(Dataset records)
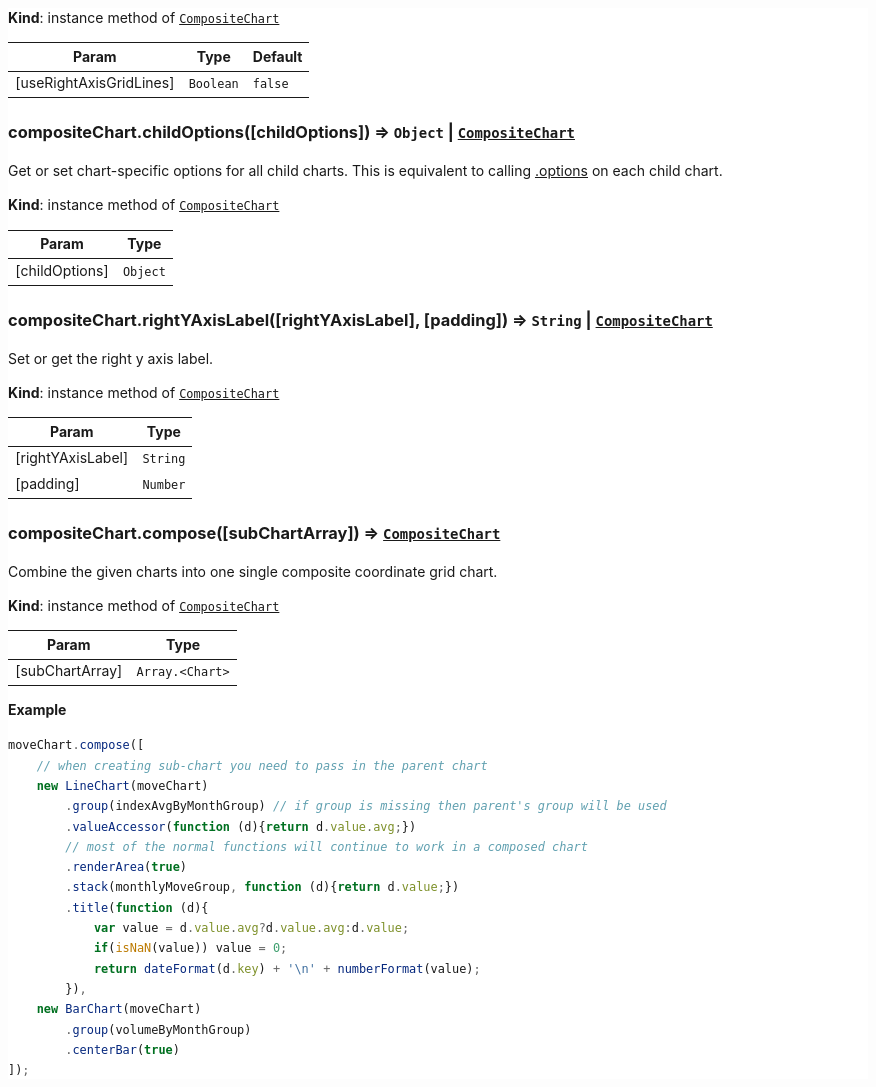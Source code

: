**Kind**: instance method of [<code>CompositeChart</code>](#CompositeChart)  

| Param | Type | Default |
| --- | --- | --- |
| [useRightAxisGridLines] | <code>Boolean</code> | <code>false</code> | 

<a name="CompositeChart+childOptions"></a>

### compositeChart.childOptions([childOptions]) ⇒ <code>Object</code> \| [<code>CompositeChart</code>](#CompositeChart)
Get or set chart-specific options for all child charts. This is equivalent to calling
[.options](#BaseMixin+options) on each child chart.

**Kind**: instance method of [<code>CompositeChart</code>](#CompositeChart)  

| Param | Type |
| --- | --- |
| [childOptions] | <code>Object</code> | 

<a name="CompositeChart+rightYAxisLabel"></a>

### compositeChart.rightYAxisLabel([rightYAxisLabel], [padding]) ⇒ <code>String</code> \| [<code>CompositeChart</code>](#CompositeChart)
Set or get the right y axis label.

**Kind**: instance method of [<code>CompositeChart</code>](#CompositeChart)  

| Param | Type |
| --- | --- |
| [rightYAxisLabel] | <code>String</code> | 
| [padding] | <code>Number</code> | 

<a name="CompositeChart+compose"></a>

### compositeChart.compose([subChartArray]) ⇒ [<code>CompositeChart</code>](#CompositeChart)
Combine the given charts into one single composite coordinate grid chart.

**Kind**: instance method of [<code>CompositeChart</code>](#CompositeChart)  

| Param | Type |
| --- | --- |
| [subChartArray] | <code>Array.&lt;Chart&gt;</code> | 

**Example**  
```js
moveChart.compose([
    // when creating sub-chart you need to pass in the parent chart
    new LineChart(moveChart)
        .group(indexAvgByMonthGroup) // if group is missing then parent's group will be used
        .valueAccessor(function (d){return d.value.avg;})
        // most of the normal functions will continue to work in a composed chart
        .renderArea(true)
        .stack(monthlyMoveGroup, function (d){return d.value;})
        .title(function (d){
            var value = d.value.avg?d.value.avg:d.value;
            if(isNaN(value)) value = 0;
            return dateFormat(d.key) + '\n' + numberFormat(value);
        }),
    new BarChart(moveChart)
        .group(volumeByMonthGroup)
        .centerBar(true)
]);
```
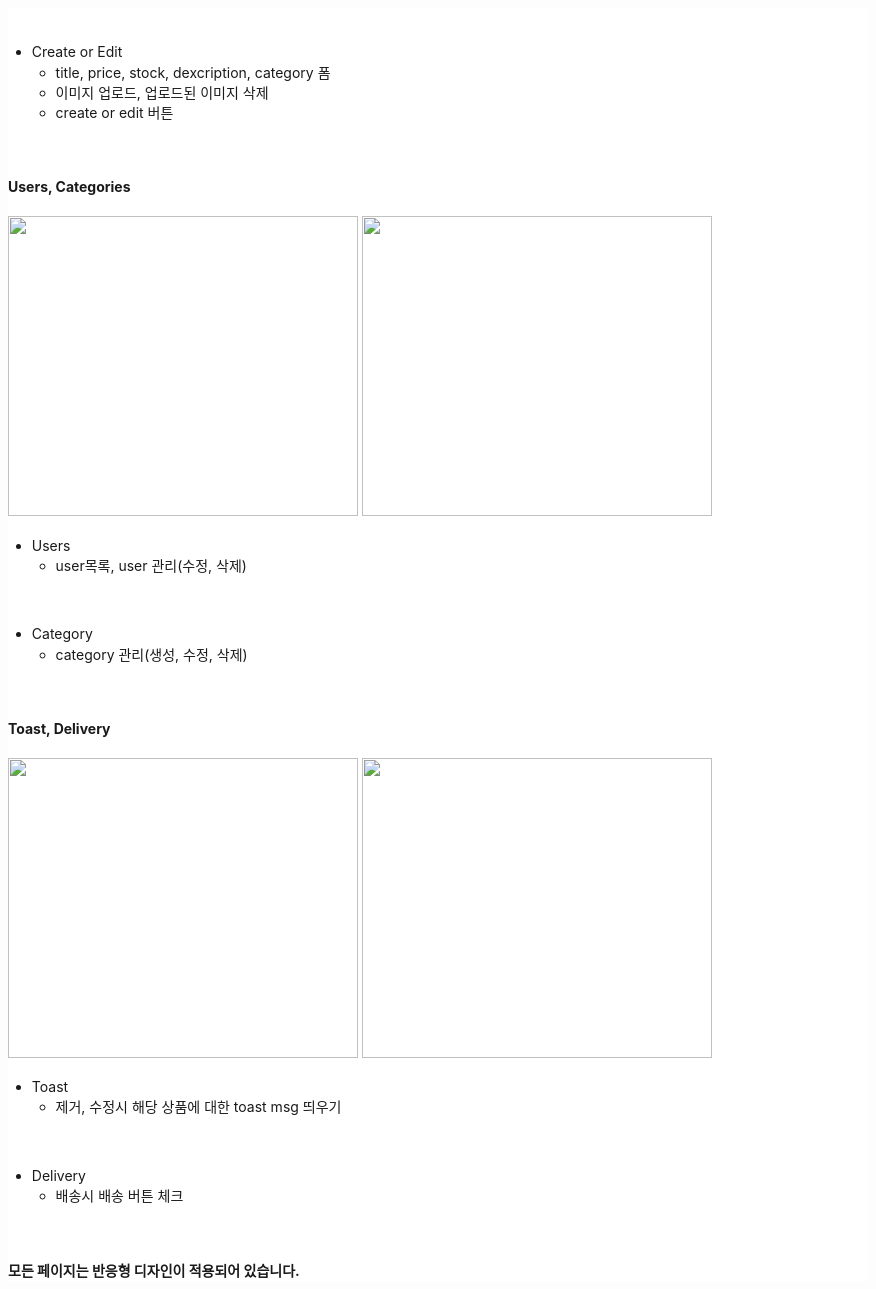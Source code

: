 <br>

- Create or Edit
  - title, price, stock, dexcription, category 폼
  - 이미지 업로드, 업로드된 이미지 삭제
  - create or edit 버튼

<br>

#### Users, Categories

<img src="https://res.cloudinary.com/uyeong/image/upload/v1645689488/uyeongs-store-readme/admin-users_oaxwj9.png" width="350px" height="300px">
<img src="https://res.cloudinary.com/uyeong/image/upload/v1645689487/uyeongs-store-readme/admin-categories_ewdtjq.png" width="350px" height="300px">

- Users
  - user목록, user 관리(수정, 삭제)

<br>

- Category
  - category 관리(생성, 수정, 삭제)

<br>

#### Toast, Delivery

<img src="https://res.cloudinary.com/uyeong/image/upload/v1645689489/uyeongs-store-readme/admin-toast_er9yvt.png" width="350px" height="300px">
<img src="https://res.cloudinary.com/uyeong/image/upload/v1645689488/uyeongs-store-readme/admin-deliver_zjyiwa.png" width="350px" height="300px">

- Toast
  - 제거, 수정시 해당 상품에 대한 toast msg 띄우기

<br>

- Delivery
  - 배송시 배송 버튼 체크

<br>

#### 모든 페이지는 반응형 디자인이 적용되어 있습니다.
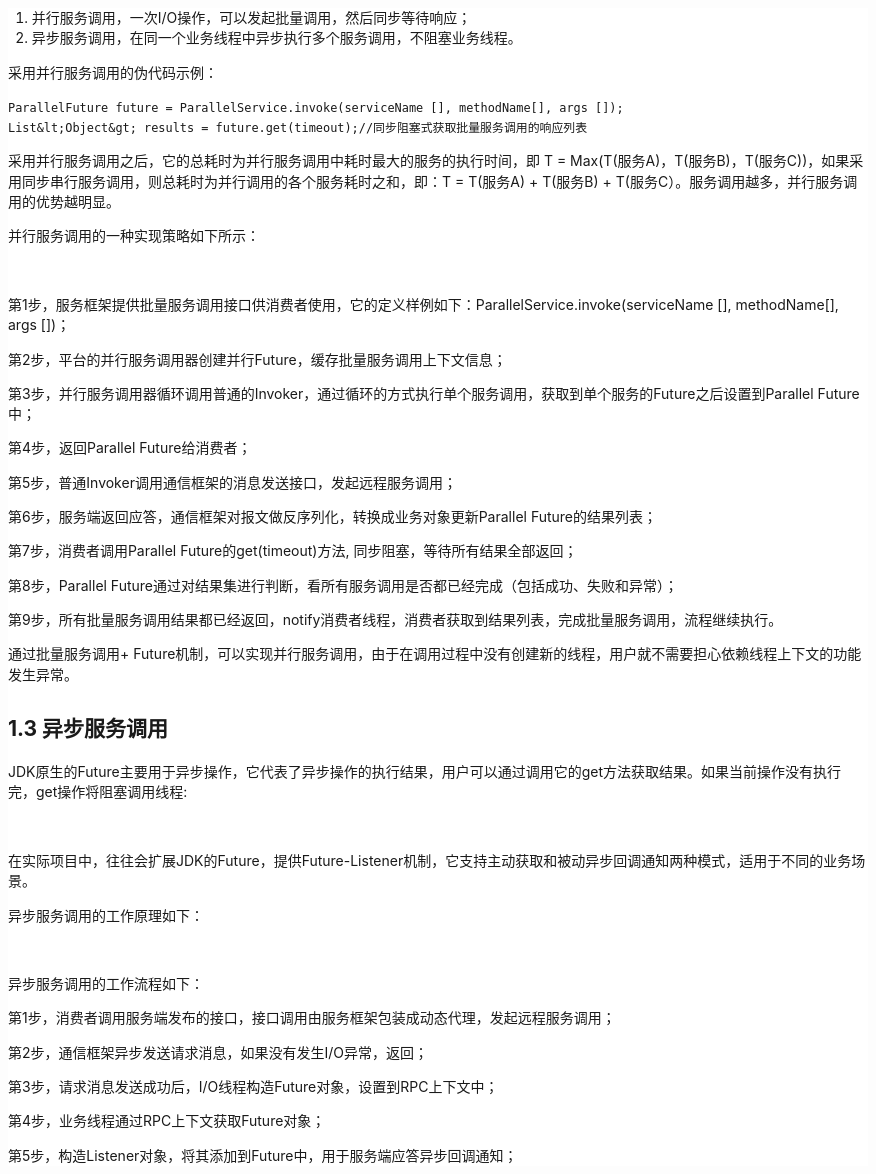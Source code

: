 1. 并行服务调用，一次I/O操作，可以发起批量调用，然后同步等待响应；
1. 异步服务调用，在同一个业务线程中异步执行多个服务调用，不阻塞业务线程。

采用并行服务调用的伪代码示例：

```
ParallelFuture future = ParallelService.invoke(serviceName [], methodName[], args []);
List&lt;Object&gt; results = future.get(timeout);//同步阻塞式获取批量服务调用的响应列表

```

采用并行服务调用之后，它的总耗时为并行服务调用中耗时最大的服务的执行时间，即 T = Max(T(服务A)，T(服务B)，T(服务C))，如果采用同步串行服务调用，则总耗时为并行调用的各个服务耗时之和，即：T = T(服务A) + T(服务B) + T(服务C）。服务调用越多，并行服务调用的优势越明显。

并行服务调用的一种实现策略如下所示：

<img src="https://static001.geekbang.org/resource/image/c1/bb/c1585171726fbb13dfbf488b52ba34bb.png" alt="" />

第1步，服务框架提供批量服务调用接口供消费者使用，它的定义样例如下：ParallelService.invoke(serviceName [], methodName[], args [])；

第2步，平台的并行服务调用器创建并行Future，缓存批量服务调用上下文信息；

第3步，并行服务调用器循环调用普通的Invoker，通过循环的方式执行单个服务调用，获取到单个服务的Future之后设置到Parallel Future中；

第4步，返回Parallel Future给消费者；

第5步，普通Invoker调用通信框架的消息发送接口，发起远程服务调用；

第6步，服务端返回应答，通信框架对报文做反序列化，转换成业务对象更新Parallel Future的结果列表；

第7步，消费者调用Parallel Future的get(timeout)方法, 同步阻塞，等待所有结果全部返回；

第8步，Parallel Future通过对结果集进行判断，看所有服务调用是否都已经完成（包括成功、失败和异常）；

第9步，所有批量服务调用结果都已经返回，notify消费者线程，消费者获取到结果列表，完成批量服务调用，流程继续执行。

通过批量服务调用+ Future机制，可以实现并行服务调用，由于在调用过程中没有创建新的线程，用户就不需要担心依赖线程上下文的功能发生异常。

## 1.3 异步服务调用

JDK原生的Future主要用于异步操作，它代表了异步操作的执行结果，用户可以通过调用它的get方法获取结果。如果当前操作没有执行完，get操作将阻塞调用线程:

<img src="https://static001.geekbang.org/resource/image/ce/76/cefed1d339b00c88b8f9548b45bb5d76.png" alt="" />

在实际项目中，往往会扩展JDK的Future，提供Future-Listener机制，它支持主动获取和被动异步回调通知两种模式，适用于不同的业务场景。

异步服务调用的工作原理如下：

<img src="https://static001.geekbang.org/resource/image/fc/69/fc8debf2fe872fe0398a9fa2f50bcd69.png" alt="" />

异步服务调用的工作流程如下：

第1步，消费者调用服务端发布的接口，接口调用由服务框架包装成动态代理，发起远程服务调用；

第2步，通信框架异步发送请求消息，如果没有发生I/O异常，返回；

第3步，请求消息发送成功后，I/O线程构造Future对象，设置到RPC上下文中；

第4步，业务线程通过RPC上下文获取Future对象；

第5步，构造Listener对象，将其添加到Future中，用于服务端应答异步回调通知；
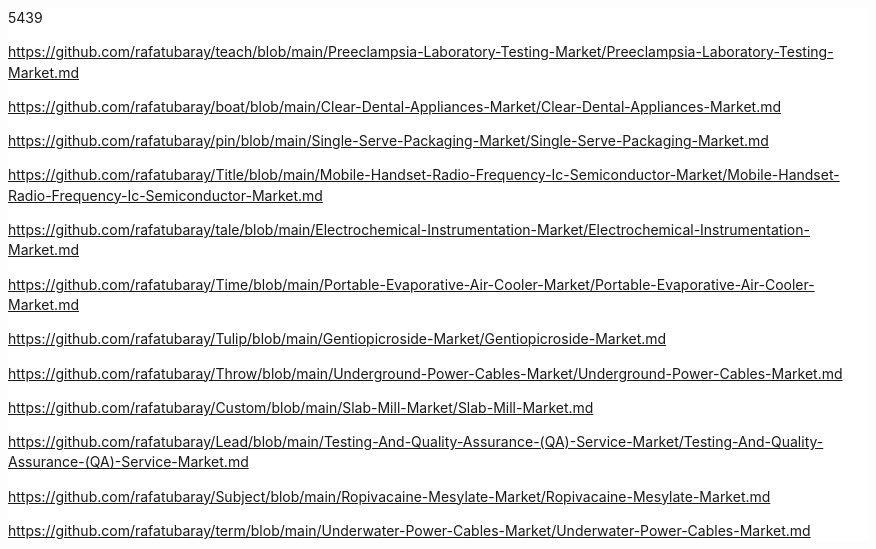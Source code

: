5439</p><p><a href="https://github.com/rafatubaray/teach/blob/main/Preeclampsia-Laboratory-Testing-Market/Preeclampsia-Laboratory-Testing-Market.md">https://github.com/rafatubaray/teach/blob/main/Preeclampsia-Laboratory-Testing-Market/Preeclampsia-Laboratory-Testing-Market.md</a></p><p><a href="https://github.com/rafatubaray/boat/blob/main/Clear-Dental-Appliances-Market/Clear-Dental-Appliances-Market.md">https://github.com/rafatubaray/boat/blob/main/Clear-Dental-Appliances-Market/Clear-Dental-Appliances-Market.md</a></p><p><a href="https://github.com/rafatubaray/pin/blob/main/Single-Serve-Packaging-Market/Single-Serve-Packaging-Market.md">https://github.com/rafatubaray/pin/blob/main/Single-Serve-Packaging-Market/Single-Serve-Packaging-Market.md</a></p><p><a href="https://github.com/rafatubaray/Title/blob/main/Mobile-Handset-Radio-Frequency-Ic-Semiconductor-Market/Mobile-Handset-Radio-Frequency-Ic-Semiconductor-Market.md">https://github.com/rafatubaray/Title/blob/main/Mobile-Handset-Radio-Frequency-Ic-Semiconductor-Market/Mobile-Handset-Radio-Frequency-Ic-Semiconductor-Market.md</a></p><p><a href="https://github.com/rafatubaray/tale/blob/main/Electrochemical-Instrumentation-Market/Electrochemical-Instrumentation-Market.md">https://github.com/rafatubaray/tale/blob/main/Electrochemical-Instrumentation-Market/Electrochemical-Instrumentation-Market.md</a></p><p><a href="https://github.com/rafatubaray/Time/blob/main/Portable-Evaporative-Air-Cooler-Market/Portable-Evaporative-Air-Cooler-Market.md">https://github.com/rafatubaray/Time/blob/main/Portable-Evaporative-Air-Cooler-Market/Portable-Evaporative-Air-Cooler-Market.md</a></p><p><a href="https://github.com/rafatubaray/Tulip/blob/main/Gentiopicroside-Market/Gentiopicroside-Market.md">https://github.com/rafatubaray/Tulip/blob/main/Gentiopicroside-Market/Gentiopicroside-Market.md</a></p><p><a href="https://github.com/rafatubaray/Throw/blob/main/Underground-Power-Cables-Market/Underground-Power-Cables-Market.md">https://github.com/rafatubaray/Throw/blob/main/Underground-Power-Cables-Market/Underground-Power-Cables-Market.md</a></p><p><a href="https://github.com/rafatubaray/Custom/blob/main/Slab-Mill-Market/Slab-Mill-Market.md">https://github.com/rafatubaray/Custom/blob/main/Slab-Mill-Market/Slab-Mill-Market.md</a></p><p><a href="https://github.com/rafatubaray/Lead/blob/main/Testing-And-Quality-Assurance-(QA)-Service-Market/Testing-And-Quality-Assurance-(QA)-Service-Market.md">https://github.com/rafatubaray/Lead/blob/main/Testing-And-Quality-Assurance-(QA)-Service-Market/Testing-And-Quality-Assurance-(QA)-Service-Market.md</a></p><p><a href="https://github.com/rafatubaray/Subject/blob/main/Ropivacaine-Mesylate-Market/Ropivacaine-Mesylate-Market.md">https://github.com/rafatubaray/Subject/blob/main/Ropivacaine-Mesylate-Market/Ropivacaine-Mesylate-Market.md</a></p><p><a href="https://github.com/rafatubaray/term/blob/main/Underwater-Power-Cables-Market/Underwater-Power-Cables-Market.md">https://github.com/rafatubaray/term/blob/main/Underwater-Power-Cables-Market/Underwater-Power-Cables-Market.md</a></p>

> WORK TO BE COMPLETED
Using the entries above, repeat exactly the lines from the one with "- category 관리(생성, 수정, 삭제)" to the one with "第2步，通信框架异步发送请求消息，如果没有发生I/O异常，返回；", both included, and leave the pictures behind.

> ANSWER
  - category 관리(생성, 수정, 삭제)

<br>

#### Toast, Delivery

<img src="https://res.cloudinary.com/uyeong/image/upload/v1645689489/uyeongs-store-readme/admin-toast_er9yvt.png" width="350px" height="300px">
<img src="https://res.cloudinary.com/uyeong/image/upload/v1645689488/uyeongs-store-readme/admin-deliver_zjyiwa.png" width="350px" height="300px">

- Toast
  - 제거, 수정시 해당 상품에 대한 toast msg 띄우기

<br>

- Delivery
  - 배송시 배송 버튼 체크

<br>

#### 모든 페이지는 반응형 디자인이 적용되어 있습니다.
Source code

: 1. 并行服务调用，一次I/O操作，可以发起批量调用，然后同步等待响应；
1. 异步服务调用，在同一个业务线程中异步执行多个服务调用，不阻塞业务线程。

采用并行服务调用的伪代码示例：

```
ParallelFuture future = ParallelService.invoke(serviceName [], methodName[], args []);
List&lt;Object&gt; results = future.get(timeout);//同步阻塞式获取批量服务调用的响应列表

```

采用并行服务调用之后，它的总耗时为并行服务调用中耗时最大的服务的执行时间，即 T = Max(T(服务A)，T(服务B)，T(服务C))，如果采用同步串行服务调用，则总耗时为并行调用的各个服务耗时之和，即：T = T(服务A) + T(服务B) + T(服务C）。服务调用越多，并行服务调用的优势越明显。

并行服务调用的一种实现策略如下所示：

<img src="https://static001.geekbang.org/resource/image/c1/bb/c1585171726fbb13dfbf488b52ba34bb.png" alt="" />

第1步，服务框架提供批量服务调用接口供消费者使用，它的定义样例如下：ParallelService.invoke(serviceName [], methodName[], args [])；

第2步，平台的并行服务调用器创建并行Future，缓存批量服务调用上下文信息；

第3步，并行服务调用器循环调用普通的Invoker，通过循环的方式执行单个服务调用，获取到单个服务的Future之后设置到Parallel Future中；

第4步，返回Parallel Future给消费者；

第5步，普通Invoker调用通信框架的消息发送接口，发起远程服务调用；

第6步，服务端返回应答，通信框架对报文做反序列化，转换成业务对象更新Parallel Future的结果列表；

第7步，消费者调用Parallel Future的get(timeout)方法, 同步阻塞，等待所有结果全部返回；

第8步，Parallel Future通过对结果集进行判断，看所有服务调用是否都已经完成（包括成功、失败和异常）；

第9步，所有批量服务调用结果都已经返回，notify消费者线程，消费者获取到结果列表，完成批量服务调用，流程继续执行。

通过批量服务调用+ Future机制，可以实现并行服务调用，由于在调用过程中没有创建新的线程，用户就不需要担心依赖线程上下文的功能发生异常。

## 1.3 异步服务调用

JDK原生的Future主要用于异步操作，它代表了异步操作的执行结果，用户可以通过调用它的get方法获取结果。如果当前操作没有执行完，get操作将阻塞调用线程:

<img src="https://static001.geekbang.org/resource/image/ce/76/cefed1d339b00c88b8f9548b45bb5d76.png" alt="" />

在实际项目中，往往会扩展JDK的Future，提供Future-Listener机制，它支持主动获取和被动异步回调通知两种模式，适用于不同的业务场景。

异步服务调用的工作原理如下：

<img src="https://static001.geekbang.org/resource/image/fc/69/fc8debf2fe872fe0398a9fa2f50bcd69.png" alt="" />

异步服务调用的工作流程如下：

第1步，消费者调用服务端发布的接口，接口调用由服务框架包装成动态代理，发起远程服务调用；

第2步，通信框架异步发送请求消息，如果没有发生I/O异常，返回；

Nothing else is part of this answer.